Rabbimiz bu konuda Hud suresi ayet.116-117.de mealen şöyle buyurmaktadır: *** Sizden önceki asırlarda yeryüzünde (insanları) bozgunculuktan alıkoyacak faziletli kimseler bulunsaydı ya! Fakat onlardan, kurtuluşa erdirdiğimiz az bir kısmı müstesnadır (bunlar görevlerini yaptılar). Zulmedenler ise, kendilerine verilen refahın peşine düştüler. Zaten günahkâr idiler.
Halkı iyi olduğu halde Rabbin, haksızlıkla memleketleri helâk etmez…***

Kur’an-ı Kerim’in birçok yerinde “sâlih amel” ile “iman” kavramları birbirinden ayrı düşünülemeyecek kadar iç içe bir birliktelikte kullanılmıştır. Sâlih amel, açıkça imanın dışa yansıyan gerekliliğidir. Sâlih amelde bulunabilmenin şartı olarak, ıslahat çabaları söz konusu olmakta ve bu da mü’minlerin temel görev alanlarını belirlemektedir. Yeryüzünün ifsad edildiği, zulüm ve şirkin alabildiğine azgınlaşıp cahilî kültür ve uygulamaları yaygınlaştığı ve vahyî ölçülerden uzaklaşıldığı her dönemde, ıslahat çabalarının gerçekleştirilmesi mü’minlerden beklenilen temel görev ve sorumluluklardandır.

İnanıyoruzki; Rabbimizin müjdelediği sonuca da, ancak bu konularda göstereceğimiz sâlih amellerimizle ulaşabiliriz. Zaten mü’minlerden beklenilen, zorbalara uymaları veya boyun eğmeleri değil; ıslah edicilerden olmalarıdır. Bu konuda yüzlerce ayet biz inananlara yol göstermekte, nasıl hareket edecegimize ışık tutmakta bizlere yol, yöntem, metod ve sistem aşılamaktadır.
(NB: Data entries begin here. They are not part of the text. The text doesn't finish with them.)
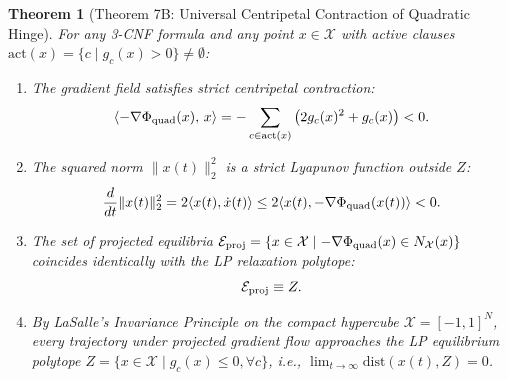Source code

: \documentclass[11pt,a4paper]{article}
\newtheorem{theorem}{Theorem}[section]
\begin{document}
\begin{theorem}[Theorem 7B: Universal Centripetal Contraction of Quadratic Hinge]
\label{thm:universal_contraction}
For any 3-CNF formula and any point $x \in \mathcal{X}$ with active clauses $\text{act}(x) = \{c \mid g_c(x) > 0\} \ne \emptyset$:
\begin{enumerate}
    \item The gradient field satisfies strict centripetal contraction:
    \begin{equation}
    \langle -\nabla \Phi_{\rm quad}(x), \, x \rangle = -\sum_{c \in \text{act}(x)} \left(2 g_c(x)^2 + g_c(x)\right) < 0.
    \end{equation}
    \item The squared norm $\|x(t)\|_2^2$ is a strict Lyapunov function outside $Z$:
    \begin{equation}
    \frac{d}{dt} \|x(t)\|_2^2 = 2 \langle x(t), \dot{x}(t) \rangle \le 2 \langle x(t), -\nabla \Phi_{\rm quad}(x(t)) \rangle < 0.
    \end{equation}
    \item The set of projected equilibria $\mathcal{E}_{\rm proj} = \{x \in \mathcal{X} \mid -\nabla \Phi_{\rm quad}(x) \in N_{\mathcal{X}}(x)\}$ coincides identically with the LP relaxation polytope:
    \begin{equation}
    \mathcal{E}_{\rm proj} \equiv Z.
    \end{equation}
    \item By LaSalle's Invariance Principle on the compact hypercube $\mathcal{X} = [-1, 1]^N$, every trajectory under projected gradient flow approaches the LP equilibrium polytope $Z = \{x \in \mathcal{X} \mid g_c(x) \le 0, \forall c\}$, i.e., $\lim_{t \to \infty} \text{dist}(x(t), Z) = 0$.
\end{enumerate}
\end{theorem}
\end{document}
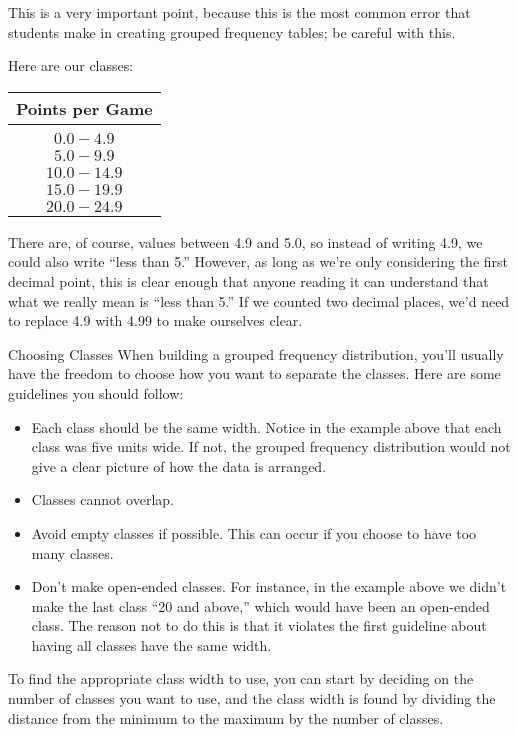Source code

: This is a very important point, because this is the most common error that students make in creating grouped frequency tables; be careful with this.\\
\vfill

Here are our classes:
\begin{center}
\begin{tabular}{c}
\textbf{Points per Game}\\
\hline
\\
$0.0 - 4.9$\\
$5.0 - 9.9$\\
$10.0 - 14.9$\\
$15.0 - 19.9$\\
$20.0 - 24.9$
\end{tabular}
\end{center}

There are, of course, values between 4.9 and 5.0, so instead of writing 4.9, we could also write ``less than 5.''  However, as long as we're only considering the first decimal point, this is clear enough that anyone reading it can understand that what we really mean is ``less than 5.''  If we counted two decimal places, we'd need to replace 4.9 with 4.99 to make ourselves clear.
\vfill
\text{}
\pagebreak

\begin{proc}{Choosing Classes}
When building a grouped frequency distribution, you'll usually have the freedom to choose how you want to separate the classes.  Here are some guidelines you should follow:
\begin{itemize}
\item Each class should be the same width.  Notice in the example above that each class was five units wide.  If not, the grouped frequency distribution would not give a clear picture of how the data is arranged.
\item Classes cannot overlap.
\item Avoid empty classes if possible.  This can occur if you choose to have too many classes.
\item Don't make open-ended classes.  For instance, in the example above we didn't make the last class ``20 and above,'' which would have been an open-ended class.  The reason not to do this is that it violates the first guideline about having all classes have the same width.
\end{itemize}
\end{proc}

To find the appropriate class width to use, you can start by deciding on the number of classes you want to use, and the class width is found by dividing the distance from the minimum to the maximum by the number of classes. 

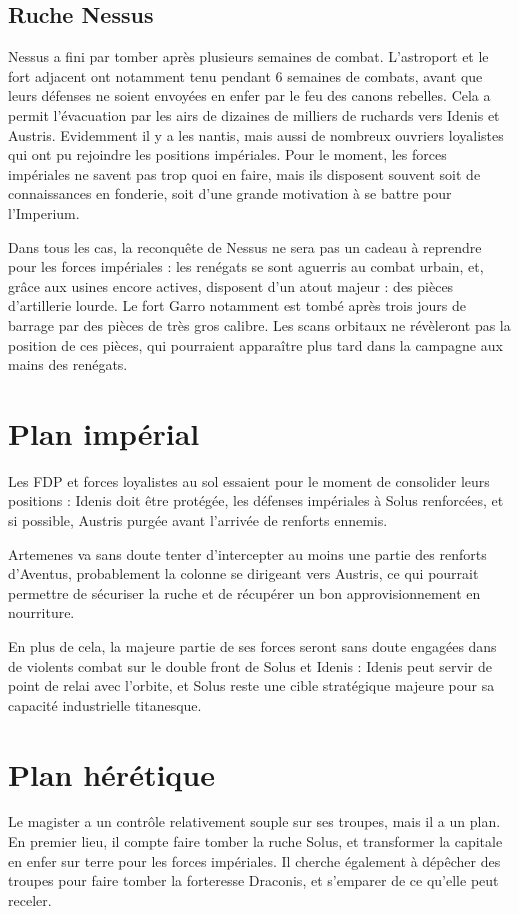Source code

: \documentclass[10pt,a4paper]{book}
\begin{document}
\section{Ruche Nessus}
Nessus a fini par tomber après plusieurs semaines de combat. L'astroport et le fort adjacent ont notamment tenu pendant 6 semaines de combats, avant que leurs défenses ne soient envoyées en enfer par le feu des canons rebelles. Cela a permit l'évacuation par les airs de dizaines de milliers de ruchards vers Idenis et Austris. Evidemment il y a les nantis, mais aussi de nombreux ouvriers loyalistes qui ont pu rejoindre les positions impériales. Pour le moment, les forces impériales ne savent pas trop quoi en faire, mais ils disposent souvent soit de connaissances en fonderie, soit d'une grande motivation à se battre pour l'Imperium.

Dans tous les cas, la reconquête de Nessus ne sera pas un cadeau à reprendre pour les forces impériales : les renégats se sont aguerris au combat urbain, et, grâce aux usines encore actives, disposent d'un atout majeur : des pièces d'artillerie lourde. Le fort Garro notamment est tombé après trois jours de barrage par des pièces de très gros calibre. Les scans orbitaux ne révèleront pas la position de ces pièces, qui pourraient apparaître plus tard dans la campagne aux mains des renégats.
\chapter{Plan impérial}
Les FDP et forces loyalistes au sol essaient pour le moment de consolider leurs positions : Idenis doit être protégée, les défenses impériales à Solus renforcées, et si possible, Austris purgée avant l'arrivée de renforts ennemis.

Artemenes va sans doute tenter d'intercepter au moins une partie des renforts d'Aventus, probablement la colonne se dirigeant vers Austris, ce qui pourrait permettre de sécuriser la ruche et de récupérer un bon approvisionnement en nourriture.

En plus de cela, la majeure partie de ses forces seront sans doute engagées dans de violents combat sur le double front de Solus et Idenis : Idenis peut servir de point de relai avec l'orbite, et Solus reste une cible stratégique majeure pour sa capacité industrielle titanesque.
\chapter{Plan hérétique}
Le magister a un contrôle relativement souple sur ses troupes, mais il a un plan. En premier lieu, il compte faire tomber la ruche Solus, et transformer la capitale en enfer sur terre pour les forces impériales. Il cherche également à dépêcher des troupes pour faire tomber la forteresse Draconis, et s'emparer de ce qu'elle peut receler.
\end{document}
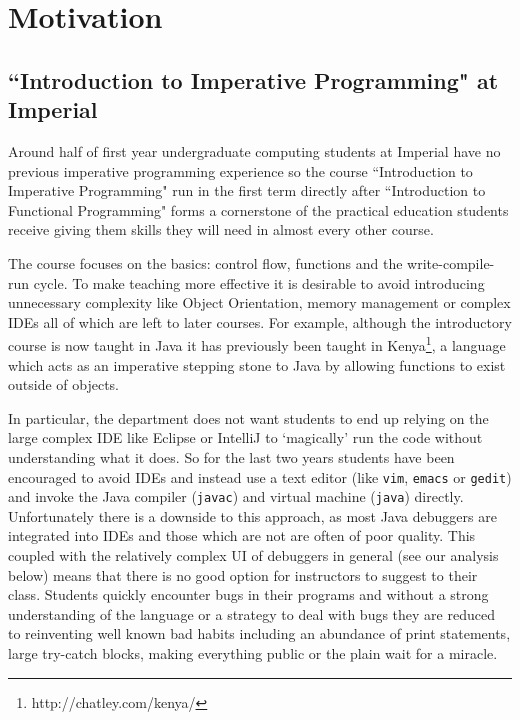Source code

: \documentclass[11pt, a4paper]{article}
\newcommand{\cmd}[1]{{\tt #1}}
\begin{document}
\clearpage
\tableofcontents
\clearpage

\section{Motivation}
\subsection{``Introduction to Imperative Programming" at Imperial}
Around half of first year undergraduate computing students at Imperial have no previous imperative programming experience\cite{projectproposal} so the course ``Introduction to Imperative Programming" run in the first term directly after ``Introduction to Functional Programming" forms a cornerstone of the practical education students receive giving them skills they will need in almost every other course.

The course focuses on the basics: control flow, functions and the write-compile-run cycle.
To make teaching more effective it is desirable to avoid introducing unnecessary complexity like Object Orientation, memory management or complex IDEs all of which are left to later courses.
For example, although the introductory course is now taught in Java it has previously been taught in Kenya\footnote{http://chatley.com/kenya/}, a language which acts as an imperative stepping stone to Java by allowing functions to exist outside of objects.

In particular, the department does not want students to end up relying on the large complex IDE like Eclipse or IntelliJ to `magically' run the code without understanding what it does.
So for the last two years students have been encouraged to avoid IDEs and instead use a text editor (like \cmd{vim}, \cmd{emacs} or \cmd{gedit}) and invoke the Java compiler (\cmd{javac}) and virtual machine (\cmd{java}) directly.
Unfortunately there is a downside to this approach, as most Java debuggers are integrated into IDEs and those which are not are often of poor quality. This coupled with the relatively complex UI of debuggers in general (see our analysis below) means that there is no good option for instructors to suggest to their class.
Students quickly encounter bugs in their programs and without a strong understanding of the language or a strategy to deal with bugs they are reduced to reinventing well known bad habits including an abundance of print statements, large try-catch blocks, making everything public or the plain wait for a miracle.
\end{document}
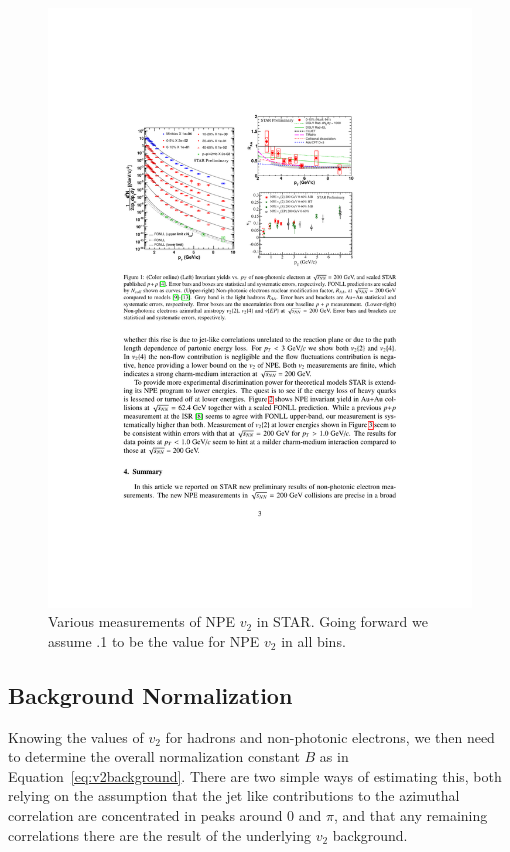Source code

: \begin{figure}[htbp]
\begin{center}
\includegraphics[scale=2.0]{Plots/Correlations/STAR_NPE_v2.pdf}
\end{center}
\caption[STAR NPE $v_2$]{Various measurements of NPE $v_2$ in STAR. Going forward we assume .1 to be the value for NPE $v_2$ in all bins.}
\label{fig:STARNPEv2}
\end{figure}

\subsection{Background Normalization}

Knowing the values of $v_2$ for hadrons and non-photonic electrons, we then need to determine the overall normalization constant $B$ as in Equation~\ref{eq:v2background}. There are two simple ways of estimating this, both relying on the assumption that the jet like contributions to the azimuthal correlation are concentrated in peaks around 0 and $\pi$, and that any remaining correlations there are the result of the underlying $v_2$ background. 

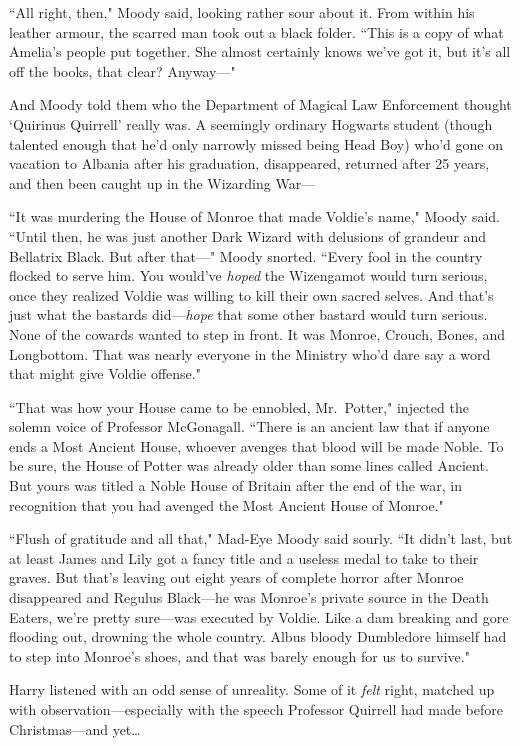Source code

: ``All right, then," Moody said, looking rather sour about it. From within his leather armour, the scarred man took out a black folder. ``This is a copy of what Amelia's people put together. She almost certainly knows we've got it, but it's all off the books, that clear? Anyway—"

And Moody told them who the Department of Magical Law Enforcement thought `Quirinus Quirrell' really was. A seemingly ordinary Hogwarts student (though talented enough that he'd only narrowly missed being Head Boy) who'd gone on vacation to Albania after his graduation, disappeared, returned after 25 years, and then been caught up in the Wizarding War—

``It was murdering the House of Monroe that made Voldie's name," Moody said. ``Until then, he was just another Dark Wizard with delusions of grandeur and Bellatrix Black. But after that—" Moody snorted. ``Every fool in the country flocked to serve him. You would've \emph{hoped} the Wizengamot would turn serious, once they realized Voldie was willing to kill their own sacred selves. And that's just what the bastards did—\emph{hope} that some other bastard would turn serious. None of the cowards wanted to step in front. It was Monroe, Crouch, Bones, and Longbottom. That was nearly everyone in the Ministry who'd dare say a word that might give Voldie offense."

``That was how your House came to be ennobled, Mr.~Potter," injected the solemn voice of Professor McGonagall. ``There is an ancient law that if anyone ends a Most Ancient House, whoever avenges that blood will be made Noble. To be sure, the House of Potter was already older than some lines called Ancient. But yours was titled a Noble House of Britain after the end of the war, in recognition that you had avenged the Most Ancient House of Monroe."

``Flush of gratitude and all that," Mad-Eye Moody said sourly. ``It didn't last, but at least James and Lily got a fancy title and a useless medal to take to their graves. But that's leaving out eight years of complete horror after Monroe disappeared and Regulus Black—he was Monroe's private source in the Death Eaters, we're pretty sure—was executed by Voldie. Like a dam breaking and gore flooding out, drowning the whole country. Albus bloody Dumbledore himself had to step into Monroe's shoes, and that was barely enough for us to survive."

Harry listened with an odd sense of unreality. Some of it \emph{felt} right, matched up with observation—especially with the speech Professor Quirrell had made before Christmas—and yet{\ldots}

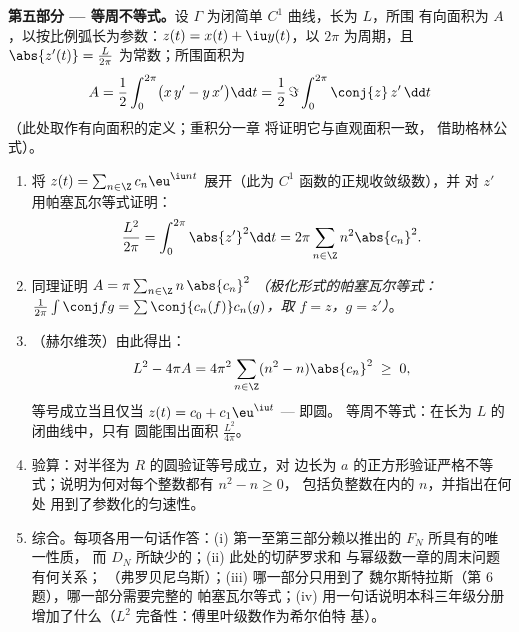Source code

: \begin{problem}
\medskip
\noindent\textbf{第五部分 --- 等周不等式。}设
$\Gamma$ 为闭简单 $C^1$ 曲线，长为 $L$，所围
有向面积为 $A$，以按比例弧长为参数：$z(t) =
x(t) + \iu y(t)$，以 $2\pi$ 为周期，且 $\abs{z'(t)} =
\frac{L}{2\pi}$ 为常数；所围面积为
\[
A = \frac12\int_0^{2\pi}\bigl(x\,y' - y\,x'\bigr)\dd t
= \frac{1}{2}\,\Im\int_0^{2\pi}\conj{z}\,z'\,\dd t
\]
（此处取作有向面积的定义；重积分一章
将证明它与直观面积一致，
借助格林公式）。
\begin{enumerate}[resume]
  \item 将 $z(t) = \sum_{n\in\Z}c_n\eu^{\iu nt}$ 展开（此为
        $C^1$ 函数的正规收敛级数），并
        对 $z'$ 用帕塞瓦尔等式证明：
        \[
        \frac{L^2}{2\pi} = \int_0^{2\pi}\abs{z'}^2\dd t
        = 2\pi\sum_{n\in\Z}n^2\abs{c_n}^2 .
        \]
  \item 同理证明 $A = \pi\sum_{n\in\Z}
        n\,\abs{c_n}^2$ \emph{（极化形式的帕塞瓦尔等式：
        $\frac{1}{2\pi}\int\conj f g = \sum
        \conj{c_n(f)}c_n(g)$，取 $f = z$，$g = z'$）}。
  \item （赫尔维茨）由此得出：
        \[
        L^2 - 4\pi A = 4\pi^2\sum_{n\in\Z}
        (n^2 - n)\abs{c_n}^2 \;\geq\; 0 ,
        \]
        等号成立当且仅当 $z(t) = c_0 +
        c_1\eu^{\iu t}$ --- 即圆。
        等周不等式：在长为 $L$ 的闭曲线中，只有
        圆能围出面积 $\frac{L^2}{4\pi}$。
  \item 验算：对半径为
        $R$ 的圆验证等号成立，对
        边长为 $a$ 的正方形验证严格不等式；说明为何对每个整数都有 $n^2 - n \geq 0$，
        包括负整数在内的 $n$，并指出在何处
        用到了参数化的匀速性。
  \item 综合。每项各用一句话作答：(i) 第一至第三部分赖以推出的
        $F_N$ 所具有的唯一性质，
        而 $D_N$ 所缺少的；(ii) 此处的切萨罗求和
        与幂级数一章的周末问题有何关系；
        （弗罗贝尼乌斯）；(iii) 哪一部分只用到了
        魏尔斯特拉斯（第 6 题），哪一部分需要完整的
        帕塞瓦尔等式；(iv) 用一句话说明本科三年级分册
        增加了什么（$L^2$ 完备性：傅里叶级数作为希尔伯特
        基）。
\end{enumerate}
\end{problem}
Örnegin Araf suresi ayet.170.te Rabbimiz mealen şöyle buyurmaktadır: *** Kitab’a sımsıkı sarılıp namazı dosdoğru kılanlar var ya, işte biz böyle iyiliğe çalışanların ecrini zayi etmeyiz…***

Muslihun Yani ıslah edici olanlar, düzeltme yönünü ele alanlar, bu ugurda gayret sarfedenler Rablerine ibadette kimseyi ortak koşmayan, Allah’ın kitabına sımsıkı sarılan, cehalet ve kötülükten arınmaya çalışan, mü’min kardeşlerinin arasını ıslah eden, düzelten, rasullerin canından önce kendi canlarının kaygısına düşmeyip Allah yolunda susuzluğa, açlığa, yorgunluğa hazır olan, iyiliği emredip kötülükten sakındıran ve hayır işlerine koşan, Allah’a çağırıp ben müslümanlardanım diyen kimselerdir kuran diliyle ve ögretisiyle. Bu egitime , ögretime, ıslah etme yönüne bir örnek verecek olursak yine imdadımıza bir hadisi şerif yetişir mealen şöyle:** Sizden kim bir münker (kötülük veya çirkin bir şey) görürse onu eliyle değiştirsin. Şayet eliyle değiştirmeye gücü yetmezse diliyle değiştirsin (diliyle onun kötülüğünü söylesin). Ona da gücü yetmezse kalbiyle değiştirsin (buğzetsin, onu hoş görmeyip kabullenmesin) ki, bu da imanın en zayıf derecesidir… (Müslim, İman)**

Islahat çabalarıyla verilen mücadele, egemen şirk güçlerinin hâkimiyetini hayatın bütün şubelerinden söküp atmaya çalışan gayretli çaba kadar, en az, iman ettikten sonra imanlarına zulüm karıştıran ve kötü amellere meyleden müslümanları uyandırıp ıslah etmeyi amaçlayan iç dinamikleride bünyesinde barındırmaktadır. İster Yüce Allah’ın ilahlığını ve rububiyetini tanımayan veya O’na ortaklar koşarak azgınlık yapan tutumlar sonucu olsun, isterse tevhid dinine girdikten sonra cahilî arzu ve anlayışların tesiriyle itikadî ve amelî yanlışlıklara ve kötülüklere bulaşma sonucunda olsun, yeryüzünde ve toplumsal hayatta baş gösteren bozulma, çözülme, tuğyan ve zulüm karşısında ortaya konabilecek olumlu çabanın Kuranı kerimdeki tanımı ıslahat ve sâlih ameldir.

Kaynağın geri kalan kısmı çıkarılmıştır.